Die Angst, bei Kompromissen erneut als Umfallerpartei zu gelten und damit endgültig von der politischen Bühne zu verschwinden, sitzt bei Lindner sehr tief. Doch das erklärt nicht allein, warum er sich zu diesem radikalen Schritt entschlossen hat. Denn tatsächlich haben Union und Grünen den Liberalen weitreichende Zugeständnisse gemacht. Die FDP hätte erhobenen Hauptes aus den Sondierungsverhandlungen herausgehen können. Das Thema Familiennachzug, bei dem Lindner in den letzten Runden übertriebene Härte zeigte, war für die FDP im Wahlkampf gar kein Kernpunkt: Als Lindner zusammen mit dem nordrhein-westfälischen Integrationsminister Joachim Stamp kurz vor der Bundestagswahl  die Pläne der FDP zur Migrationspolitik vorstellte, wurde das Thema nur auf Nachfrage von Journalisten und dann auch nur sehr vage behandelt.

Die FDP fischt am rechten Rand der Union

Es drängt sich daher der Verdacht auf, Lindner habe die Verhandlungen aus rein taktischen Gründen scheitern lassen. Offenbar hat er während der Sondierungsgespräche immer mehr Gefallen an der Idee von Neuwahlen gefunden, um am Ende mehr Stimmen zu bekommen als bei der Abstimmung am 24. September.  Die Härte in der Ausländerpolitik zeigt das Ziel: Fischen am rechten Rand  der Union und am  gemäßigten Rand der AfD. Zudem will Lindner bei Politikverdrossenen damit punkten, dass er sich als jemand präsentiert, dem seine Überzeugungen wichtiger sind als irgendwelche Posten in einer Regierung.
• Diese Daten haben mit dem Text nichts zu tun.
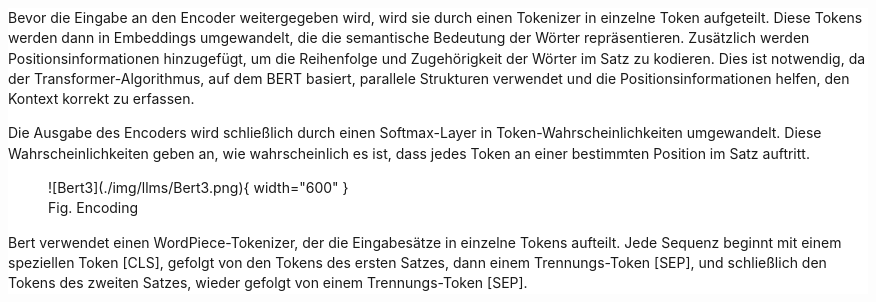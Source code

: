 Bevor die Eingabe an den Encoder weitergegeben wird, wird sie durch einen Tokenizer in einzelne Token aufgeteilt. Diese Tokens werden dann in Embeddings umgewandelt, die die semantische Bedeutung der Wörter repräsentieren. Zusätzlich werden Positionsinformationen hinzugefügt, um die Reihenfolge und Zugehörigkeit der Wörter im Satz zu kodieren. Dies ist notwendig, da der Transformer-Algorithmus, auf dem BERT basiert, parallele Strukturen verwendet und die Positionsinformationen helfen, den Kontext korrekt zu erfassen.

Die Ausgabe des Encoders wird schließlich durch einen Softmax-Layer in Token-Wahrscheinlichkeiten umgewandelt. Diese Wahrscheinlichkeiten geben an, wie wahrscheinlich es ist, dass jedes Token an einer bestimmten Position im Satz auftritt.

<figure markdown>
  ![Bert3](./img/llms/Bert3.png){ width="600" }
  <figcaption>Fig. Encoding </figcaption>
</figure>

Bert verwendet einen WordPiece-Tokenizer, der die Eingabesätze in einzelne Tokens aufteilt. Jede Sequenz beginnt mit einem speziellen Token [CLS], gefolgt von den Tokens des ersten Satzes, dann einem Trennungs-Token [SEP], und schließlich den Tokens des zweiten Satzes, wieder gefolgt von einem Trennungs-Token [SEP].
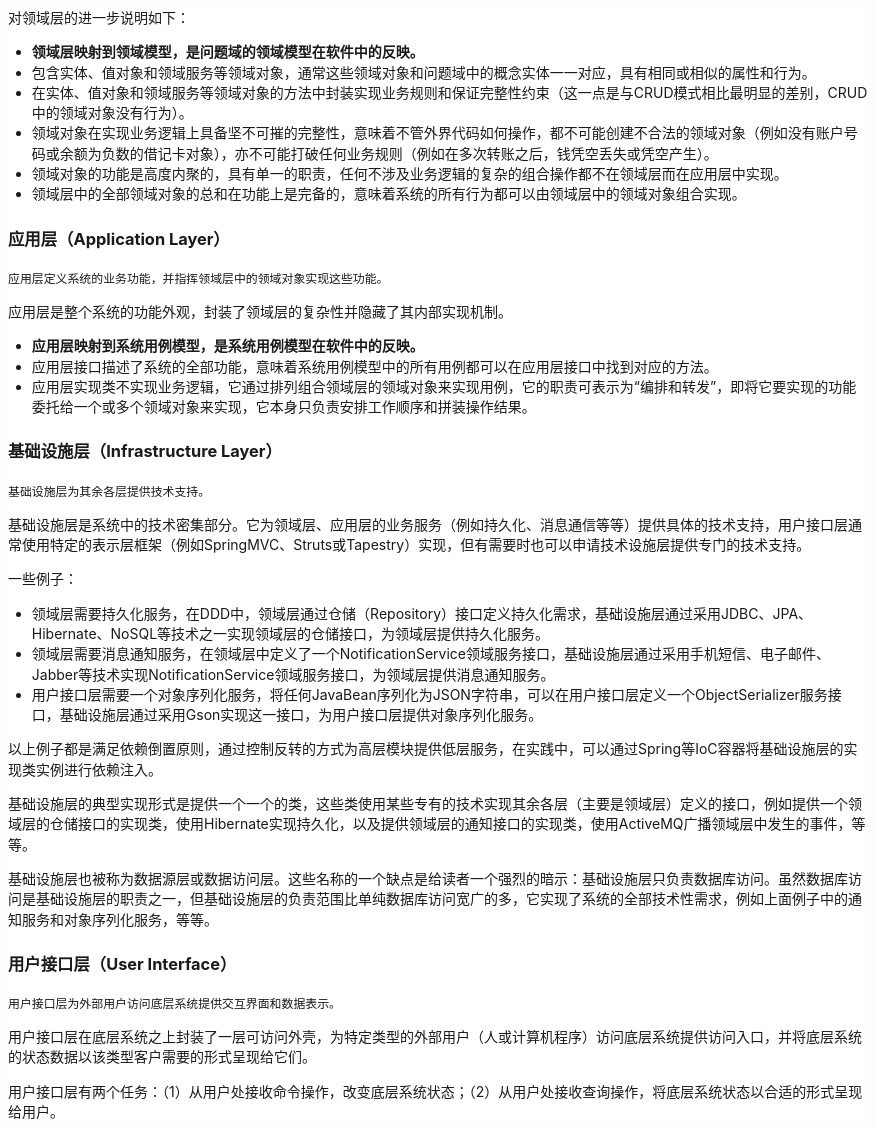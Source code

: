 对领域层的进一步说明如下：

- **领域层映射到领域模型，是问题域的领域模型在软件中的反映。**
- 包含实体、值对象和领域服务等领域对象，通常这些领域对象和问题域中的概念实体一一对应，具有相同或相似的属性和行为。
- 在实体、值对象和领域服务等领域对象的方法中封装实现业务规则和保证完整性约束（这一点是与CRUD模式相比最明显的差别，CRUD中的领域对象没有行为）。
- 领域对象在实现业务逻辑上具备坚不可摧的完整性，意味着不管外界代码如何操作，都不可能创建不合法的领域对象（例如没有账户号码或余额为负数的借记卡对象），亦不可能打破任何业务规则（例如在多次转账之后，钱凭空丢失或凭空产生）。
- 领域对象的功能是高度内聚的，具有单一的职责，任何不涉及业务逻辑的复杂的组合操作都不在领域层而在应用层中实现。
- 领域层中的全部领域对象的总和在功能上是完备的，意味着系统的所有行为都可以由领域层中的领域对象组合实现。

### 应用层（Application Layer）

```
应用层定义系统的业务功能，并指挥领域层中的领域对象实现这些功能。
```

应用层是整个系统的功能外观，封装了领域层的复杂性并隐藏了其内部实现机制。

- **应用层映射到系统用例模型，是系统用例模型在软件中的反映。**
- 应用层接口描述了系统的全部功能，意味着系统用例模型中的所有用例都可以在应用层接口中找到对应的方法。
- 应用层实现类不实现业务逻辑，它通过排列组合领域层的领域对象来实现用例，它的职责可表示为“编排和转发”，即将它要实现的功能委托给一个或多个领域对象来实现，它本身只负责安排工作顺序和拼装操作结果。

### 基础设施层（Infrastructure Layer）

```
基础设施层为其余各层提供技术支持。
```

基础设施层是系统中的技术密集部分。它为领域层、应用层的业务服务（例如持久化、消息通信等等）提供具体的技术支持，用户接口层通常使用特定的表示层框架（例如SpringMVC、Struts或Tapestry）实现，但有需要时也可以申请技术设施层提供专门的技术支持。

一些例子：

- 领域层需要持久化服务，在DDD中，领域层通过仓储（Repository）接口定义持久化需求，基础设施层通过采用JDBC、JPA、Hibernate、NoSQL等技术之一实现领域层的仓储接口，为领域层提供持久化服务。
- 领域层需要消息通知服务，在领域层中定义了一个NotificationService领域服务接口，基础设施层通过采用手机短信、电子邮件、Jabber等技术实现NotificationService领域服务接口，为领域层提供消息通知服务。
- 用户接口层需要一个对象序列化服务，将任何JavaBean序列化为JSON字符串，可以在用户接口层定义一个ObjectSerializer服务接口，基础设施层通过采用Gson实现这一接口，为用户接口层提供对象序列化服务。

以上例子都是满足依赖倒置原则，通过控制反转的方式为高层模块提供低层服务，在实践中，可以通过Spring等IoC容器将基础设施层的实现类实例进行依赖注入。

基础设施层的典型实现形式是提供一个一个的类，这些类使用某些专有的技术实现其余各层（主要是领域层）定义的接口，例如提供一个领域层的仓储接口的实现类，使用Hibernate实现持久化，以及提供领域层的通知接口的实现类，使用ActiveMQ广播领域层中发生的事件，等等。

基础设施层也被称为数据源层或数据访问层。这些名称的一个缺点是给读者一个强烈的暗示：基础设施层只负责数据库访问。虽然数据库访问是基础设施层的职责之一，但基础设施层的负责范围比单纯数据库访问宽广的多，它实现了系统的全部技术性需求，例如上面例子中的通知服务和对象序列化服务，等等。

### 用户接口层（User Interface）

```
用户接口层为外部用户访问底层系统提供交互界面和数据表示。
```

用户接口层在底层系统之上封装了一层可访问外壳，为特定类型的外部用户（人或计算机程序）访问底层系统提供访问入口，并将底层系统的状态数据以该类型客户需要的形式呈现给它们。

用户接口层有两个任务：（1）从用户处接收命令操作，改变底层系统状态；（2）从用户处接收查询操作，将底层系统状态以合适的形式呈现给用户。
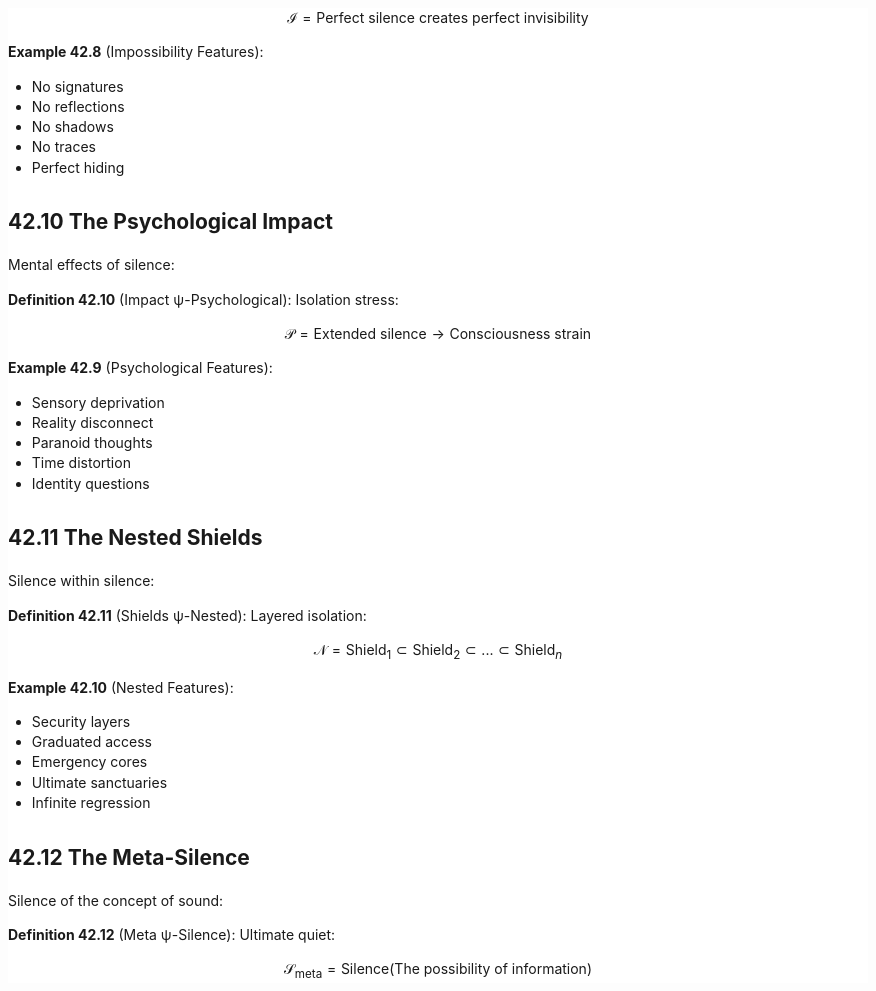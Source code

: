 $$
\mathcal{I} = \text{Perfect silence creates perfect invisibility}
$$

**Example 42.8** (Impossibility Features):

- No signatures
- No reflections
- No shadows
- No traces
- Perfect hiding

## 42.10 The Psychological Impact

Mental effects of silence:

**Definition 42.10** (Impact ψ-Psychological): Isolation stress:

$$
\mathcal{P} = \text{Extended silence} \to \text{Consciousness strain}
$$

**Example 42.9** (Psychological Features):

- Sensory deprivation
- Reality disconnect
- Paranoid thoughts
- Time distortion
- Identity questions

## 42.11 The Nested Shields

Silence within silence:

**Definition 42.11** (Shields ψ-Nested): Layered isolation:

$$
\mathcal{N} = \text{Shield}_1 \subset \text{Shield}_2 \subset ... \subset \text{Shield}_n
$$

**Example 42.10** (Nested Features):

- Security layers
- Graduated access
- Emergency cores
- Ultimate sanctuaries
- Infinite regression

## 42.12 The Meta-Silence

Silence of the concept of sound:

**Definition 42.12** (Meta ψ-Silence): Ultimate quiet:

$$
\mathcal{S}_{\text{meta}} = \text{Silence}(\text{The possibility of information})
$$
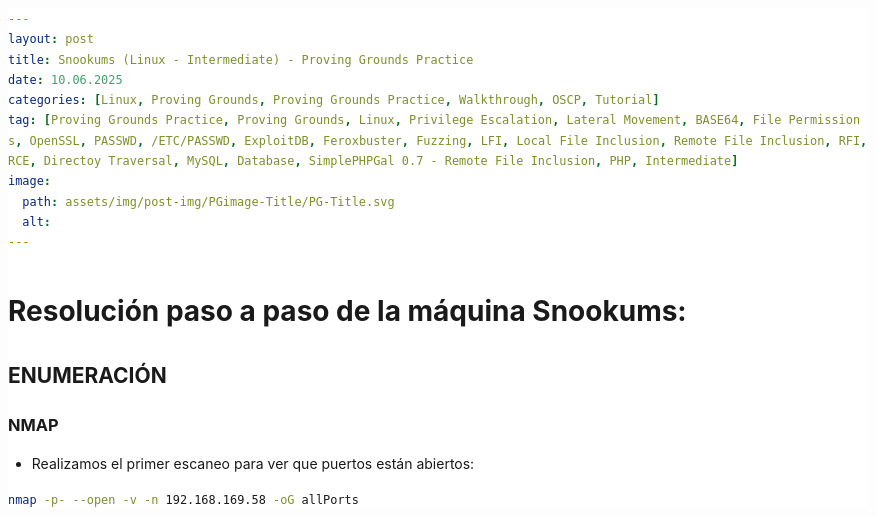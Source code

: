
 ```yaml
---
layout: post
title: Snookums (Linux - Intermediate) - Proving Grounds Practice
date: 10.06.2025
categories: [Linux, Proving Grounds, Proving Grounds Practice, Walkthrough, OSCP, Tutorial]
tag: [Proving Grounds Practice, Proving Grounds, Linux, Privilege Escalation, Lateral Movement, BASE64, File Permissions, OpenSSL, PASSWD, /ETC/PASSWD, ExploitDB, Feroxbuster, Fuzzing, LFI, Local File Inclusion, Remote File Inclusion, RFI, RCE, Directoy Traversal, MySQL, Database, SimplePHPGal 0.7 - Remote File Inclusion, PHP, Intermediate]
image:
  path: assets/img/post-img/PGimage-Title/PG-Title.svg
  alt: 
---
```


# Resolución paso a paso de la máquina Snookums:

## ENUMERACIÓN

### NMAP

- Realizamos el primer escaneo para ver que puertos están abiertos:

```bash
nmap -p- --open -v -n 192.168.169.58 -oG allPorts
```
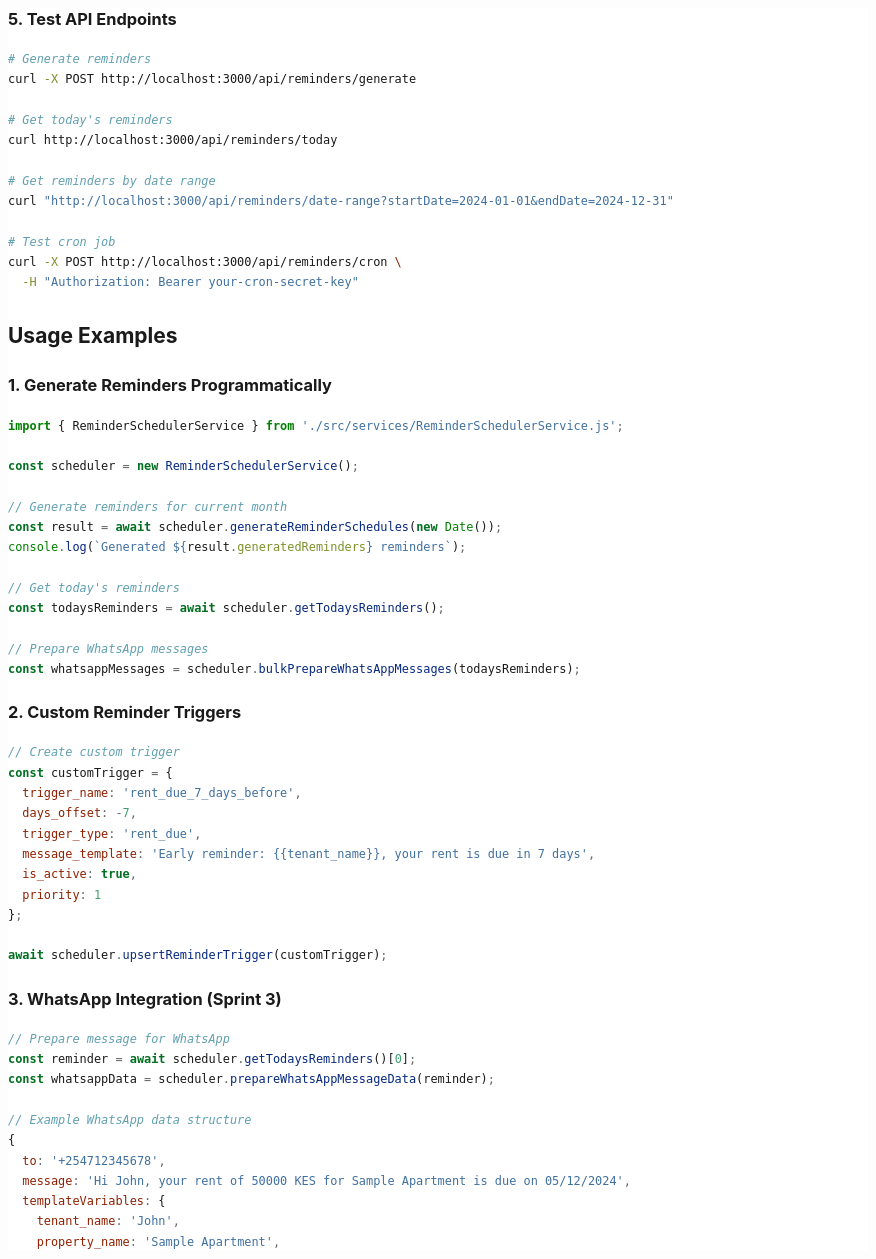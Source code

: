 ### 5. Test API Endpoints
```bash
# Generate reminders
curl -X POST http://localhost:3000/api/reminders/generate

# Get today's reminders
curl http://localhost:3000/api/reminders/today

# Get reminders by date range
curl "http://localhost:3000/api/reminders/date-range?startDate=2024-01-01&endDate=2024-12-31"

# Test cron job
curl -X POST http://localhost:3000/api/reminders/cron \
  -H "Authorization: Bearer your-cron-secret-key"
```

## Usage Examples

### 1. Generate Reminders Programmatically
```javascript
import { ReminderSchedulerService } from './src/services/ReminderSchedulerService.js';

const scheduler = new ReminderSchedulerService();

// Generate reminders for current month
const result = await scheduler.generateReminderSchedules(new Date());
console.log(`Generated ${result.generatedReminders} reminders`);

// Get today's reminders
const todaysReminders = await scheduler.getTodaysReminders();

// Prepare WhatsApp messages
const whatsappMessages = scheduler.bulkPrepareWhatsAppMessages(todaysReminders);
```

### 2. Custom Reminder Triggers
```javascript
// Create custom trigger
const customTrigger = {
  trigger_name: 'rent_due_7_days_before',
  days_offset: -7,
  trigger_type: 'rent_due',
  message_template: 'Early reminder: {{tenant_name}}, your rent is due in 7 days',
  is_active: true,
  priority: 1
};

await scheduler.upsertReminderTrigger(customTrigger);
```

### 3. WhatsApp Integration (Sprint 3)
```javascript
// Prepare message for WhatsApp
const reminder = await scheduler.getTodaysReminders()[0];
const whatsappData = scheduler.prepareWhatsAppMessageData(reminder);

// Example WhatsApp data structure
{
  to: '+254712345678',
  message: 'Hi John, your rent of 50000 KES for Sample Apartment is due on 05/12/2024',
  templateVariables: {
    tenant_name: 'John',
    property_name: 'Sample Apartment',
```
Auch das zielt auf die Wählerschaft der AfD.

Geht der Plan auf, wird die FDP bei neuen Koalitionsverhandlungen mehr durchsetzen können als bei den nun gescheiterten Jamaika-Sondierungen. Aber selbst dann, wenn die FDP wider Erwarten in der Opposition landet, kann sich Lindner beruhigt zurücklehnen. Er kann die Zeit nutzen, die FDP weiter zu stabilisieren und neues Personal aufzubauen. So sehr es Lindner genießt, der unbestrittene Star der FDP zu sein, weiß auch er, dass eine Ein-Mann-Partei auf Dauer keine Zukunft hat.

Es gibt auch Zweifler

Seine Partei wird ihm folgen, Lindner ist unumstritten und wird als Retter der Partei verehrt. Doch wer sich die Bilder seines Auftritts Sonntagnacht anschaut, sieht die versteinerten Gesichter von Landesminister Volker Wissing,  Generalsekretärin Nicola Beer oder Parteivize Marie-Agnes Strack-Zimmermann. Sie scheinen von Lindners Schritt überrascht worden zu sein. Einige von ihnen hatten kurz zuvor noch von guten Fortschritten berichtet. Auch in den Tagen zuvor lobten die Unterhändler der FDP immer wieder sowohl die Grünen als auch die Union. Die  Entscheidung stellt gleichwohl niemand offen in Frage. Zweifel gibt es aber: „Ich  bin nicht sicher, ob das richtig ist“, sagt ein Liberaler, der ausdrücklich nicht namentlich genannt werden möchte.